In this project, we add glass, mirror, and microfacet materials to our ray tracer.
Part 1: Mirror and Glass Materials
To implement this project, we first implemented the reflect function where we set the outgoing ray by reflecting the incoming ray over the normal vector in object space. We then call our reflect function in the sample_f function for our mirror material. Afterwards we implement refract using Snell's law to set our outgoing ray and return false if total internal refraction occurs (otherwise we return true). Then for the sample_f function of the mirror material, we return transmittance / abs_cos_theta(*wi) / eta^2. However if total internal reflection occurs we return an empty vector. Next we implement the sample_f function for our glass material by computing Schlick's reflection coefficient R and reflecting with probability R (return R * reflectance / abs_cos_theta(*wi)) and refracting with probability 1 - R (return R * reflectance / abs_cos_theta(*wi)). If there is total internal reflection we reflect and set the pdf to 1.

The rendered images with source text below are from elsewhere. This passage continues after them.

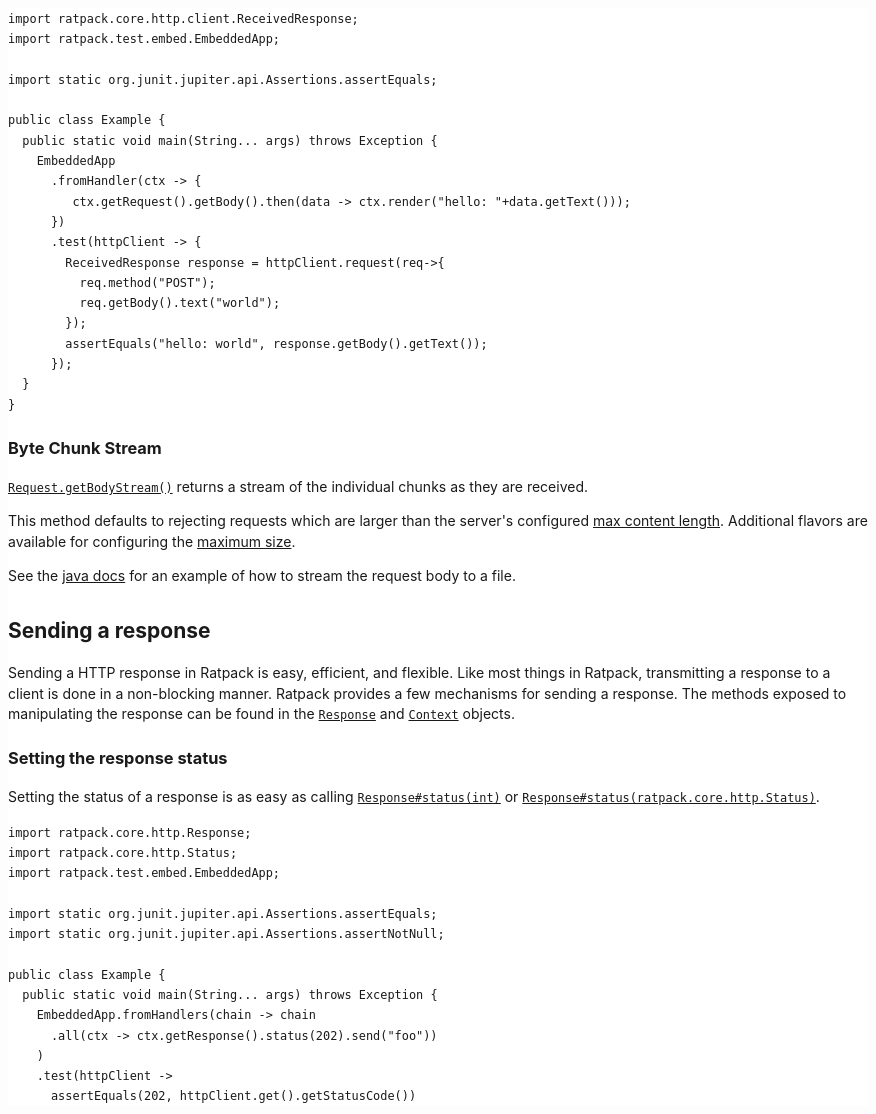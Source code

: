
 ```language-java tested
import ratpack.core.http.client.ReceivedResponse;
import ratpack.test.embed.EmbeddedApp;

import static org.junit.jupiter.api.Assertions.assertEquals;

public class Example {
  public static void main(String... args) throws Exception {
    EmbeddedApp
      .fromHandler(ctx -> {
         ctx.getRequest().getBody().then(data -> ctx.render("hello: "+data.getText()));
      })
      .test(httpClient -> {
        ReceivedResponse response = httpClient.request(req->{
          req.method("POST");
          req.getBody().text("world");
        });
        assertEquals("hello: world", response.getBody().getText());
      });
  }
}
```

### Byte Chunk Stream

[`Request.getBodyStream()`](api/ratpack/core/http/Request.html#getBodyStream%28%29) returns a stream of the individual chunks as they are received.

This method defaults to rejecting requests which are larger than the server's configured [max content length](api/ratpack/core/server/ServerConfig.html#getMaxContentLength%28%29).
Additional flavors are available for configuring the [maximum size](api/ratpack/core/http/Request.html#getBodyStream%28long%29).

See the [java docs](api/ratpack/core/http/Request.html#getBodyStream%28long%29) for an example of how to stream the request body to a file.

## Sending a response

Sending a HTTP response in Ratpack is easy, efficient, and flexible.
Like most things in Ratpack, transmitting a response to a client is done in a non-blocking manner.
Ratpack provides a few mechanisms for sending a response.
The methods exposed to manipulating the response can be found in the [`Response`](api/ratpack/core/http/Response.html) and [`Context`](api/ratpack/core/handling/Context.html) objects. 


### Setting the response status

Setting the status of a response is as easy as calling [`Response#status(int)`](api/ratpack/core/http/Response.html#status%28int%29) or [`Response#status(ratpack.core.http.Status)`](api/ratpack/core/http/Response.html#status%28ratpack.core.http.Status%29).

```language-java
import ratpack.core.http.Response;
import ratpack.core.http.Status;
import ratpack.test.embed.EmbeddedApp;

import static org.junit.jupiter.api.Assertions.assertEquals;
import static org.junit.jupiter.api.Assertions.assertNotNull;

public class Example {
  public static void main(String... args) throws Exception {
    EmbeddedApp.fromHandlers(chain -> chain
      .all(ctx -> ctx.getResponse().status(202).send("foo"))
    )
    .test(httpClient ->
      assertEquals(202, httpClient.get().getStatusCode())
```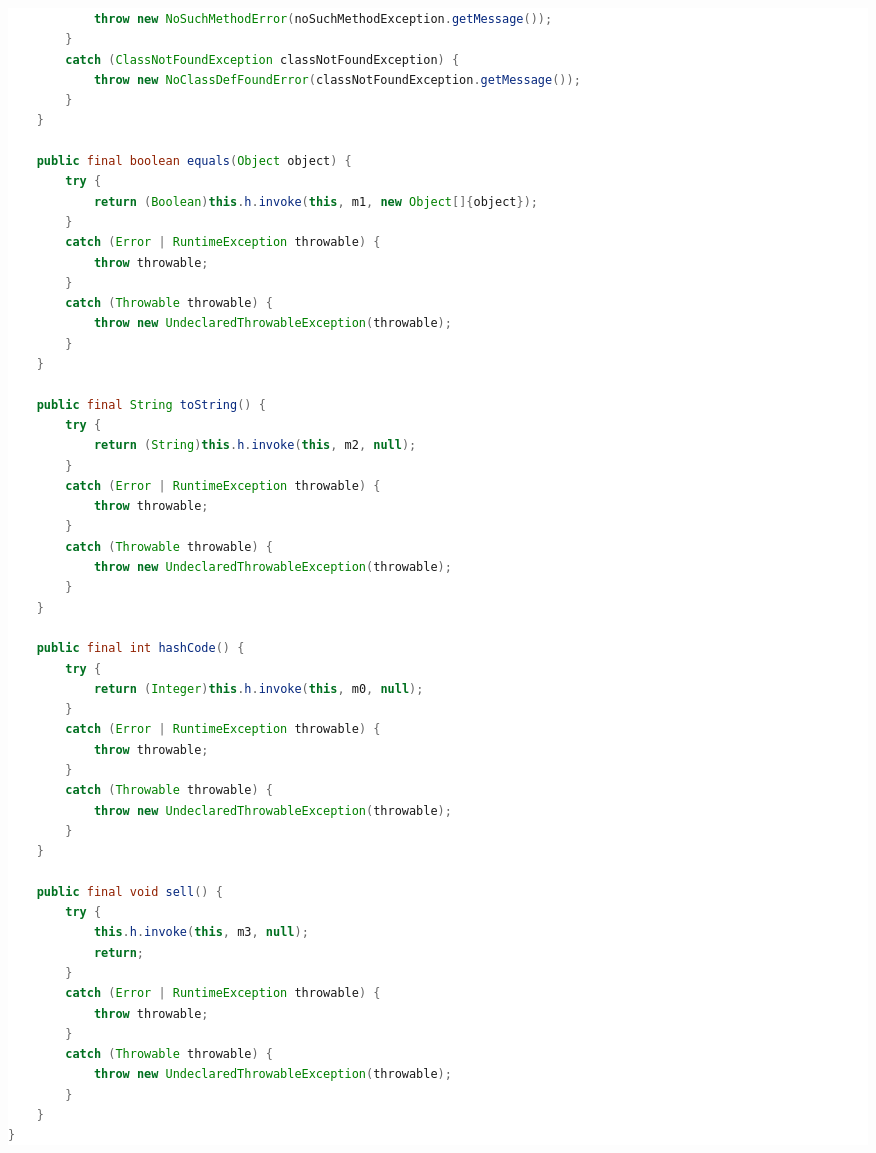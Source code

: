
 ```java
            throw new NoSuchMethodError(noSuchMethodException.getMessage());
        }
        catch (ClassNotFoundException classNotFoundException) {
            throw new NoClassDefFoundError(classNotFoundException.getMessage());
        }
    }

    public final boolean equals(Object object) {
        try {
            return (Boolean)this.h.invoke(this, m1, new Object[]{object});
        }
        catch (Error | RuntimeException throwable) {
            throw throwable;
        }
        catch (Throwable throwable) {
            throw new UndeclaredThrowableException(throwable);
        }
    }

    public final String toString() {
        try {
            return (String)this.h.invoke(this, m2, null);
        }
        catch (Error | RuntimeException throwable) {
            throw throwable;
        }
        catch (Throwable throwable) {
            throw new UndeclaredThrowableException(throwable);
        }
    }

    public final int hashCode() {
        try {
            return (Integer)this.h.invoke(this, m0, null);
        }
        catch (Error | RuntimeException throwable) {
            throw throwable;
        }
        catch (Throwable throwable) {
            throw new UndeclaredThrowableException(throwable);
        }
    }

    public final void sell() {
        try {
            this.h.invoke(this, m3, null);
            return;
        }
        catch (Error | RuntimeException throwable) {
            throw throwable;
        }
        catch (Throwable throwable) {
            throw new UndeclaredThrowableException(throwable);
        }
    }
}
```
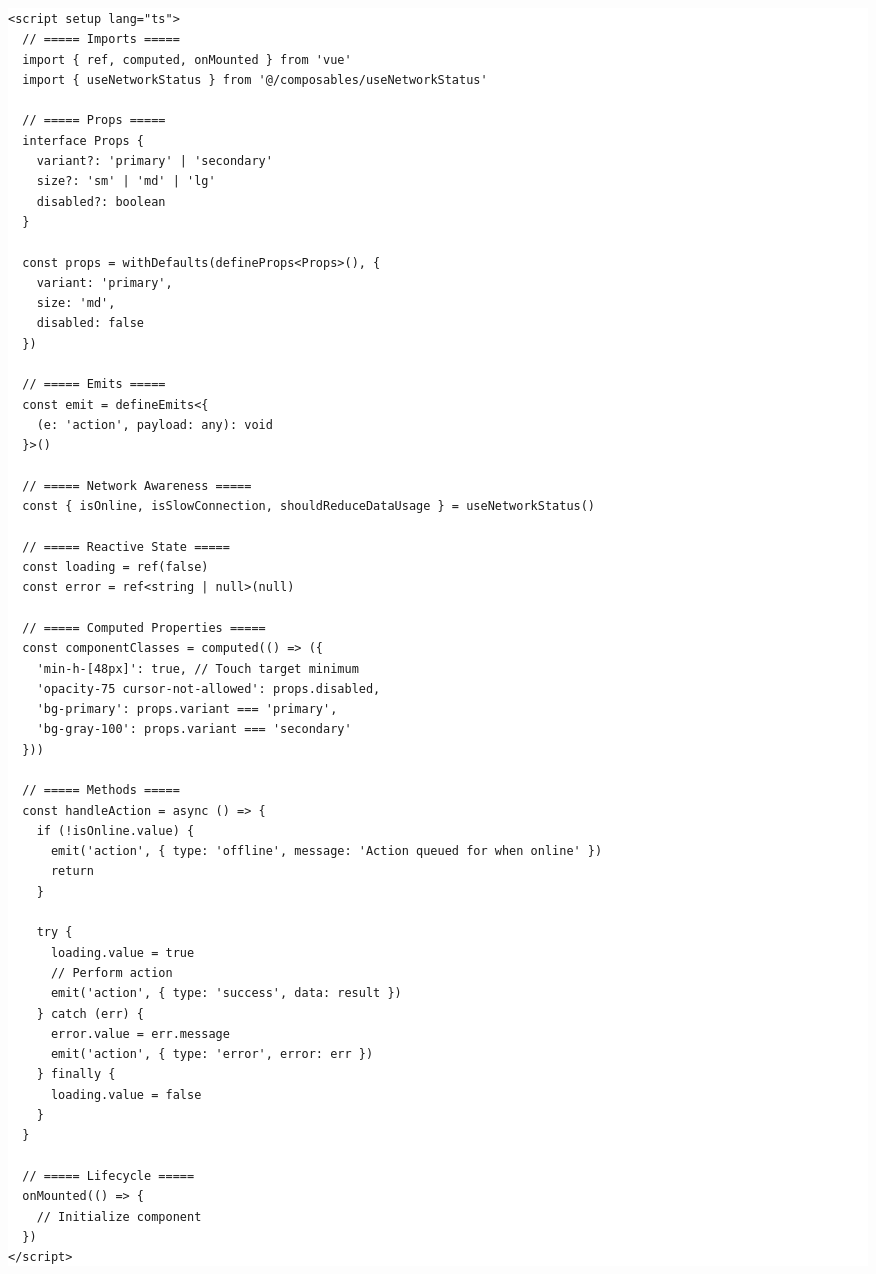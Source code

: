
 ```vue
<script setup lang="ts">
  // ===== Imports =====
  import { ref, computed, onMounted } from 'vue'
  import { useNetworkStatus } from '@/composables/useNetworkStatus'

  // ===== Props =====
  interface Props {
    variant?: 'primary' | 'secondary'
    size?: 'sm' | 'md' | 'lg'
    disabled?: boolean
  }

  const props = withDefaults(defineProps<Props>(), {
    variant: 'primary',
    size: 'md',
    disabled: false
  })

  // ===== Emits =====
  const emit = defineEmits<{
    (e: 'action', payload: any): void
  }>()

  // ===== Network Awareness =====
  const { isOnline, isSlowConnection, shouldReduceDataUsage } = useNetworkStatus()

  // ===== Reactive State =====
  const loading = ref(false)
  const error = ref<string | null>(null)

  // ===== Computed Properties =====
  const componentClasses = computed(() => ({
    'min-h-[48px]': true, // Touch target minimum
    'opacity-75 cursor-not-allowed': props.disabled,
    'bg-primary': props.variant === 'primary',
    'bg-gray-100': props.variant === 'secondary'
  }))

  // ===== Methods =====
  const handleAction = async () => {
    if (!isOnline.value) {
      emit('action', { type: 'offline', message: 'Action queued for when online' })
      return
    }

    try {
      loading.value = true
      // Perform action
      emit('action', { type: 'success', data: result })
    } catch (err) {
      error.value = err.message
      emit('action', { type: 'error', error: err })
    } finally {
      loading.value = false
    }
  }

  // ===== Lifecycle =====
  onMounted(() => {
    // Initialize component
  })
</script>

```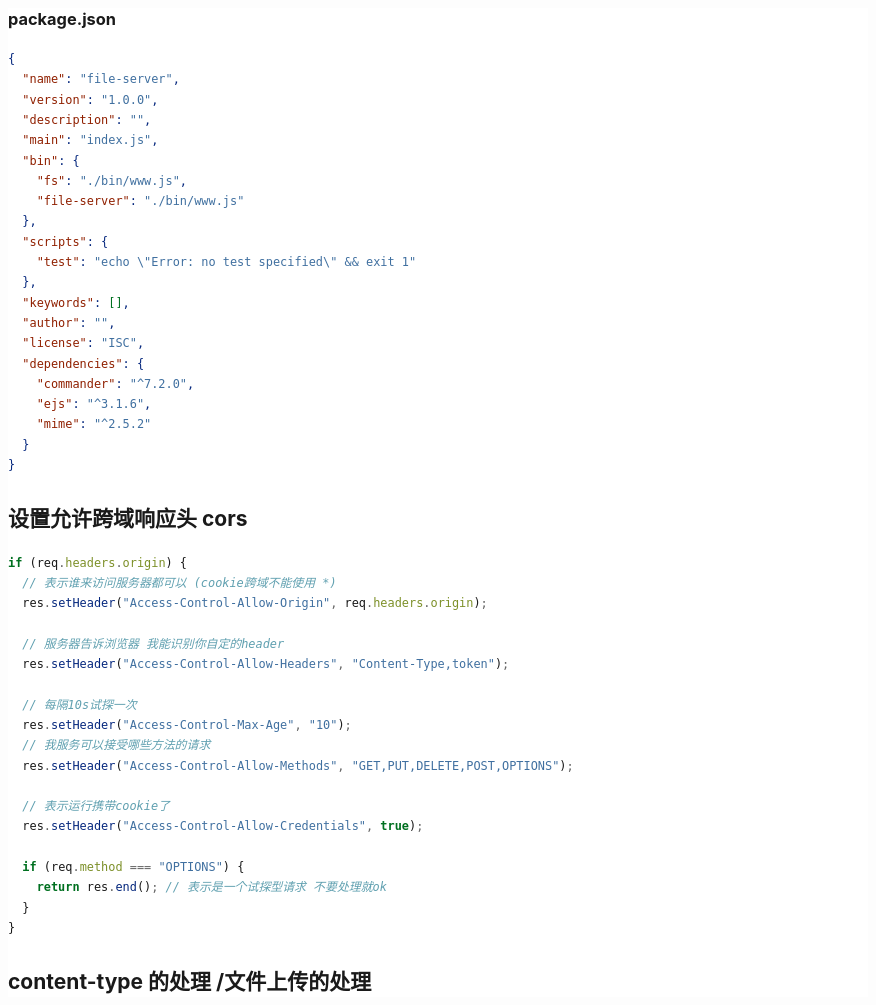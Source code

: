 ### package.json

```json
{
  "name": "file-server",
  "version": "1.0.0",
  "description": "",
  "main": "index.js",
  "bin": {
    "fs": "./bin/www.js",
    "file-server": "./bin/www.js"
  },
  "scripts": {
    "test": "echo \"Error: no test specified\" && exit 1"
  },
  "keywords": [],
  "author": "",
  "license": "ISC",
  "dependencies": {
    "commander": "^7.2.0",
    "ejs": "^3.1.6",
    "mime": "^2.5.2"
  }
}
```

## 设置允许跨域响应头 cors

```js
if (req.headers.origin) {
  // 表示谁来访问服务器都可以 (cookie跨域不能使用 *)
  res.setHeader("Access-Control-Allow-Origin", req.headers.origin);

  // 服务器告诉浏览器 我能识别你自定的header
  res.setHeader("Access-Control-Allow-Headers", "Content-Type,token");

  // 每隔10s试探一次
  res.setHeader("Access-Control-Max-Age", "10");
  // 我服务可以接受哪些方法的请求
  res.setHeader("Access-Control-Allow-Methods", "GET,PUT,DELETE,POST,OPTIONS");

  // 表示运行携带cookie了
  res.setHeader("Access-Control-Allow-Credentials", true);

  if (req.method === "OPTIONS") {
    return res.end(); // 表示是一个试探型请求 不要处理就ok
  }
}
```

## content-type 的处理 /文件上传的处理
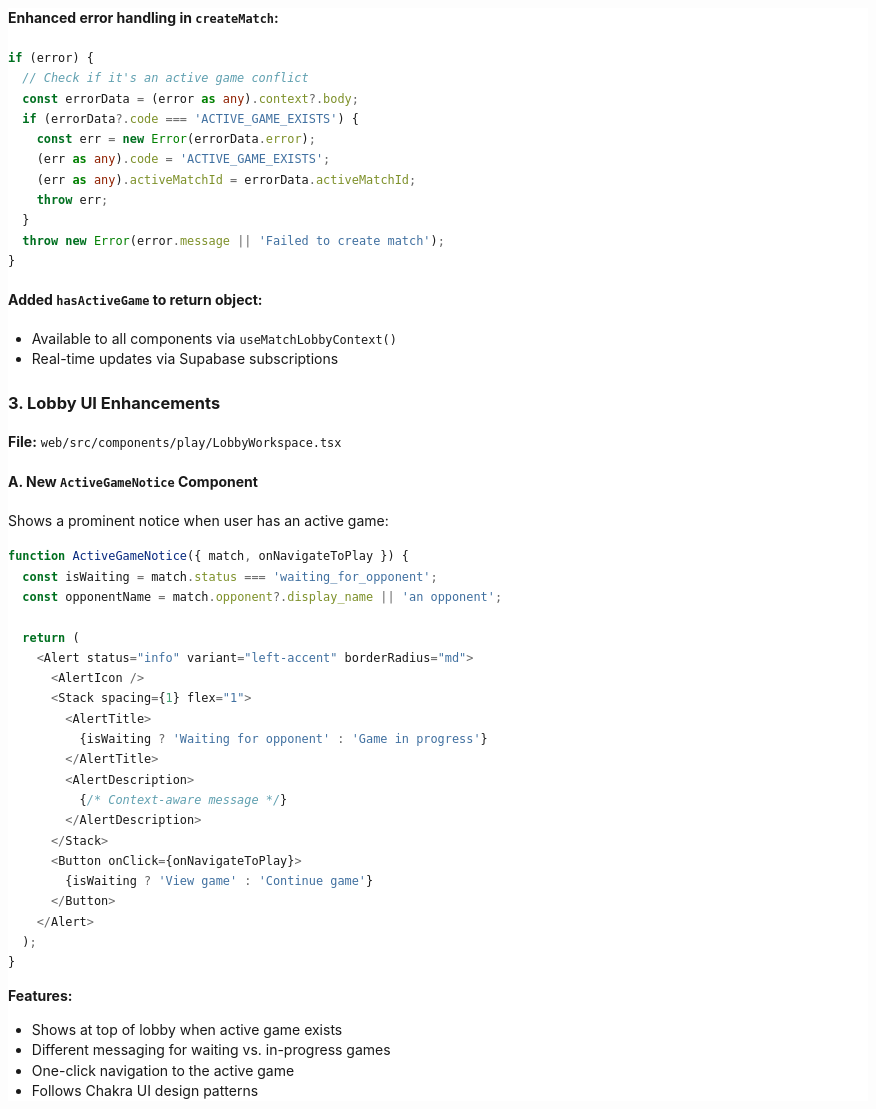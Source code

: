 #### Enhanced error handling in `createMatch`:
```typescript
if (error) {
  // Check if it's an active game conflict
  const errorData = (error as any).context?.body;
  if (errorData?.code === 'ACTIVE_GAME_EXISTS') {
    const err = new Error(errorData.error);
    (err as any).code = 'ACTIVE_GAME_EXISTS';
    (err as any).activeMatchId = errorData.activeMatchId;
    throw err;
  }
  throw new Error(error.message || 'Failed to create match');
}
```

#### Added `hasActiveGame` to return object:
- Available to all components via `useMatchLobbyContext()`
- Real-time updates via Supabase subscriptions

### 3. Lobby UI Enhancements

**File:** `web/src/components/play/LobbyWorkspace.tsx`

#### A. New `ActiveGameNotice` Component
Shows a prominent notice when user has an active game:

```typescript
function ActiveGameNotice({ match, onNavigateToPlay }) {
  const isWaiting = match.status === 'waiting_for_opponent';
  const opponentName = match.opponent?.display_name || 'an opponent';
  
  return (
    <Alert status="info" variant="left-accent" borderRadius="md">
      <AlertIcon />
      <Stack spacing={1} flex="1">
        <AlertTitle>
          {isWaiting ? 'Waiting for opponent' : 'Game in progress'}
        </AlertTitle>
        <AlertDescription>
          {/* Context-aware message */}
        </AlertDescription>
      </Stack>
      <Button onClick={onNavigateToPlay}>
        {isWaiting ? 'View game' : 'Continue game'}
      </Button>
    </Alert>
  );
}
```

**Features:**
- Shows at top of lobby when active game exists
- Different messaging for waiting vs. in-progress games
- One-click navigation to the active game
- Follows Chakra UI design patterns
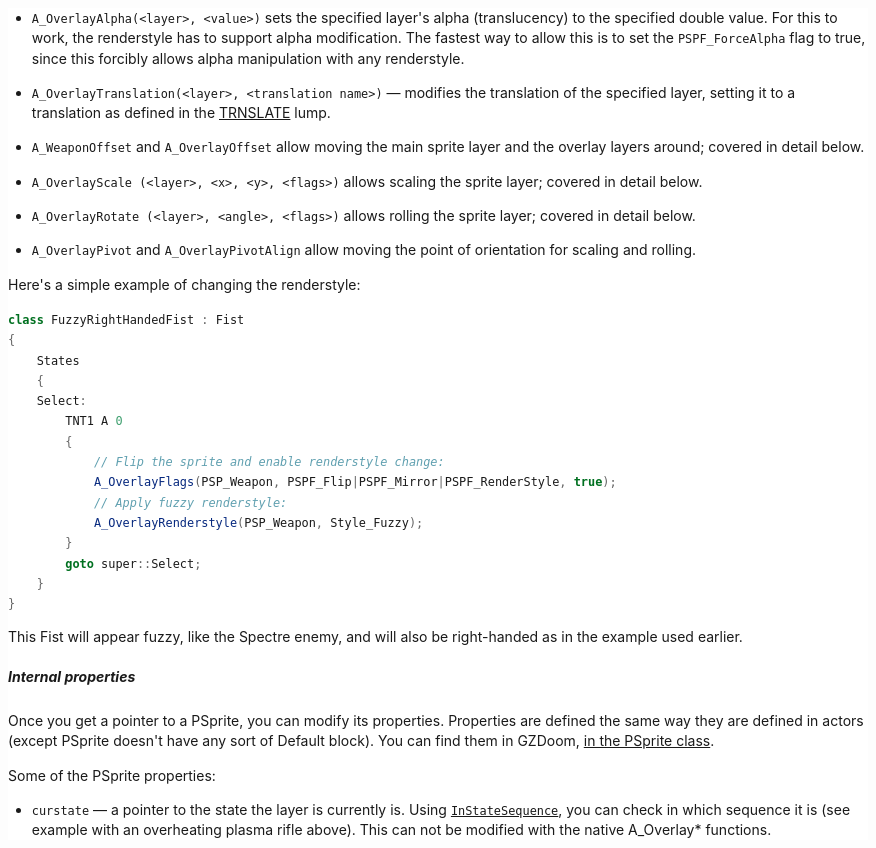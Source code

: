 * `A_OverlayAlpha(<layer>, <value>)` sets the specified layer's alpha (translucency) to the specified double value. For this to work, the renderstyle has to support alpha modification. The fastest way to allow this is to set the `PSPF_ForceAlpha` flag to true, since this forcibly allows alpha manipulation with any renderstyle.

* `A_OverlayTranslation(<layer>, <translation name>)` — modifies the translation of the specified layer, setting it to a translation as defined in the [TRNSLATE](https://zdoom.org/wiki/TRNSLATE) lump.

* `A_WeaponOffset` and `A_OverlayOffset` allow moving the main sprite layer and the overlay layers around; covered in detail below.

* `A_OverlayScale (<layer>, <x>, <y>, <flags>)` allows scaling the sprite layer; covered in detail below.

* `A_OverlayRotate (<layer>, <angle>, <flags>)` allows rolling the sprite layer; covered in detail below.

* `A_OverlayPivot` and `A_OverlayPivotAlign` allow moving the point of orientation for scaling and rolling.

Here's a simple example of changing the renderstyle:

```csharp
class FuzzyRightHandedFist : Fist
{
    States
    {
    Select:
        TNT1 A 0
        {
            // Flip the sprite and enable renderstyle change:
            A_OverlayFlags(PSP_Weapon, PSPF_Flip|PSPF_Mirror|PSPF_RenderStyle, true);
            // Apply fuzzy renderstyle:
            A_OverlayRenderstyle(PSP_Weapon, Style_Fuzzy);
        }
        goto super::Select;
    }
}
```

This Fist will appear fuzzy, like the Spectre enemy, and will also be right-handed as in the example used earlier.

##### Internal properties

Once you get a pointer to a PSprite, you can modify its properties. Properties are defined the same way they are defined in actors (except PSprite doesn't have any sort of Default block). You can find them in GZDoom, [in the PSprite class](https://github.com/coelckers/gzdoom/blob/254da4b7699cc4d3abd964c9f4f0e2bf31f8bb20/wadsrc/static/zscript/actors/player/player.zs#L2583).

Some of the PSprite properties:

* `curstate` — a pointer to the state the layer is currently is. Using [`InStateSequence`](A1_Flow_Control.md#checking-current-state-sequence), you can check in which sequence it is (see example with an overheating plasma rifle above). This can not be modified with the native A_Overlay* functions.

When implementing the sample_f function for our glass material, we ran into several bugs. The first bug was that the figure in the rendering of the CBLucy image was completely dark. We solved this issue by remembering to call the reflect and refract functions in our code. However, afterwards, the figure had a dark texture. We overcame this bug by reviewing our code and looking over the conceptual details for Schlick's reflection coefficient and realizing that we need to take the cosine of the dot product of the outgoing ray and the normal since the dot product only gives us an angle.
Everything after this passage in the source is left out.